§ AIM OF THE EXERCISE
Your task is to work out how many lines in the data that follows hold "Documentation" and to state that number alone.

── DATA TO PROCESS ──

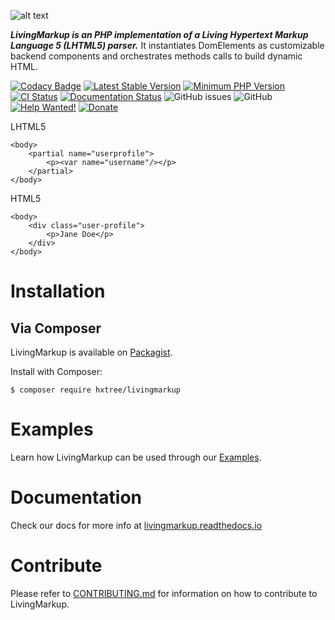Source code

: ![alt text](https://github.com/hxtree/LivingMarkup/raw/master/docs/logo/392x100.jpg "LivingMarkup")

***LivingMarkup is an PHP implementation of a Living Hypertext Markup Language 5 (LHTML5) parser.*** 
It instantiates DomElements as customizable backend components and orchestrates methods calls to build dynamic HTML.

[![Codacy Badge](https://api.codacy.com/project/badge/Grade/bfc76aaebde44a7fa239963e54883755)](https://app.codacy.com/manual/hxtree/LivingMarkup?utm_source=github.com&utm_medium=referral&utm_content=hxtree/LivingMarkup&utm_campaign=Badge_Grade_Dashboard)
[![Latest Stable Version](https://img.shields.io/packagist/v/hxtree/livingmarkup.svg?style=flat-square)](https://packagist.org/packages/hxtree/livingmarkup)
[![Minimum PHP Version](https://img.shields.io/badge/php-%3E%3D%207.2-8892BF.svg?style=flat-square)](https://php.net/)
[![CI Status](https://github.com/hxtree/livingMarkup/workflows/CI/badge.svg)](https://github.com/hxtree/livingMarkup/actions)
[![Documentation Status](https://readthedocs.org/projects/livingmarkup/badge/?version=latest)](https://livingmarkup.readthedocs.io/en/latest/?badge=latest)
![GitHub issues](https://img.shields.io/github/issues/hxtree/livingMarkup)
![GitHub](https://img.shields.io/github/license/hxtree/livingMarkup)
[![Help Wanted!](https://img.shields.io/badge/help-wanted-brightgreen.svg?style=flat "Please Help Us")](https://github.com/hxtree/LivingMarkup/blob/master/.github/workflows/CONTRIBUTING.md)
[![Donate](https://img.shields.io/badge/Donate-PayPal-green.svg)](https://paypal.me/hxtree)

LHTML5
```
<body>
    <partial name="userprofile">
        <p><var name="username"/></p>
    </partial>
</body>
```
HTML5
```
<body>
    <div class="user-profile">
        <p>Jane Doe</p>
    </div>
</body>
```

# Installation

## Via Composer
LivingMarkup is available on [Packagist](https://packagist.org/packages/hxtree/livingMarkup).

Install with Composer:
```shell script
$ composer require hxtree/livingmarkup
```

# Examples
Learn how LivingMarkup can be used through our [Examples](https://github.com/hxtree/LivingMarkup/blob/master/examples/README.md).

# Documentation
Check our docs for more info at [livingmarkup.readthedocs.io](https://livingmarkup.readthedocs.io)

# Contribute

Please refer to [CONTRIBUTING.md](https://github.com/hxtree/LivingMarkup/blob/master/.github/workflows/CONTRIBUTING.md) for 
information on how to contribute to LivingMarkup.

───

§ REPLY
2